[Source texts of formatted documents]

[Start of section]

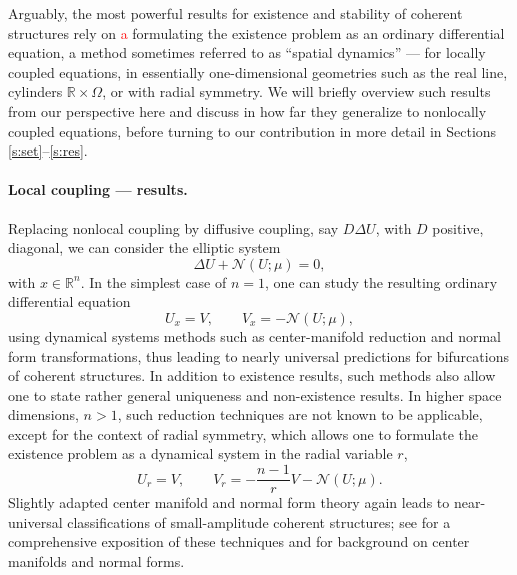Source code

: \documentclass[10pt]{article}
\newcommand{\R}{\mathbb{R}}
\newcommand{\Nl}{\mathcal{N}}
\begin{document}
Arguably, the most powerful results for existence and stability of coherent structures rely on \textcolor{red}a formulating the existence problem as an ordinary differential equation, a method sometimes referred to as ``spatial dynamics'' \cite{sandtw} --- for locally coupled equations, in essentially one-dimensional geometries such as the real line, cylinders $\R\times\Omega$, or with radial symmetry. We will briefly overview such results from our perspective here and discuss in how far they generalize to nonlocally coupled equations, before turning to our contribution in more detail in Sections \ref{s:set}--\ref{s:res}. 


\paragraph{Local coupling --- results.} 
Replacing nonlocal coupling by diffusive coupling, say $D\Delta U$, with $D$ positive, diagonal, we can consider  the elliptic system 
\begin{equation}\label{e:rd}
\Delta U + \Nl(U;\mu)=0,
\end{equation}
with $x\in\R^n$. In the simplest case of $n=1$, one can study the resulting ordinary differential equation 
\begin{equation*}
U_x=V,\qquad 
V_x=-\Nl(U;\mu),
\end{equation*}
using dynamical systems methods such as center-manifold reduction and normal form transformations, thus leading to nearly universal predictions for bifurcations of coherent structures. In addition to existence results, such methods also allow one to state rather general uniqueness and non-existence results. In higher space dimensions, $n>1$, such reduction techniques are not known to be applicable, except for the context of radial symmetry, which allows one to formulate the existence problem as a dynamical system in the radial variable $r$, 
\begin{equation*}
U_r=V,\qquad
V_r=-\frac{n-1}{r}V-\Nl(U;\mu).
\end{equation*}
Slightly adapted center manifold and normal form theory again leads to near-universal classifications of small-amplitude coherent structures; see \cite{Srad} for a comprehensive exposition of these techniques and \cite{harioo} for background on center manifolds and normal forms. 
\end{document}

[End of section]

[ACTIVITY]
Of the lines in the data, report each one containing the string "equation".

[RESULT]
Arguably, the most powerful results for existence and stability of coherent structures rely on \textcolor{red}a formulating the existence problem as an ordinary differential equation, a method sometimes referred to as ``spatial dynamics'' \cite{sandtw} --- for locally coupled equations, in essentially one-dimensional geometries such as the real line, cylinders $\R\times\Omega$, or with radial symmetry. We will briefly overview such results from our perspective here and discuss in how far they generalize to nonlocally coupled equations, before turning to our contribution in more detail in Sections \ref{s:set}--\ref{s:res}. 
\begin{equation}\label{e:rd}
\end{equation}
with $x\in\R^n$. In the simplest case of $n=1$, one can study the resulting ordinary differential equation 
\begin{equation*}
\end{equation*}
\begin{equation*}
\end{equation*}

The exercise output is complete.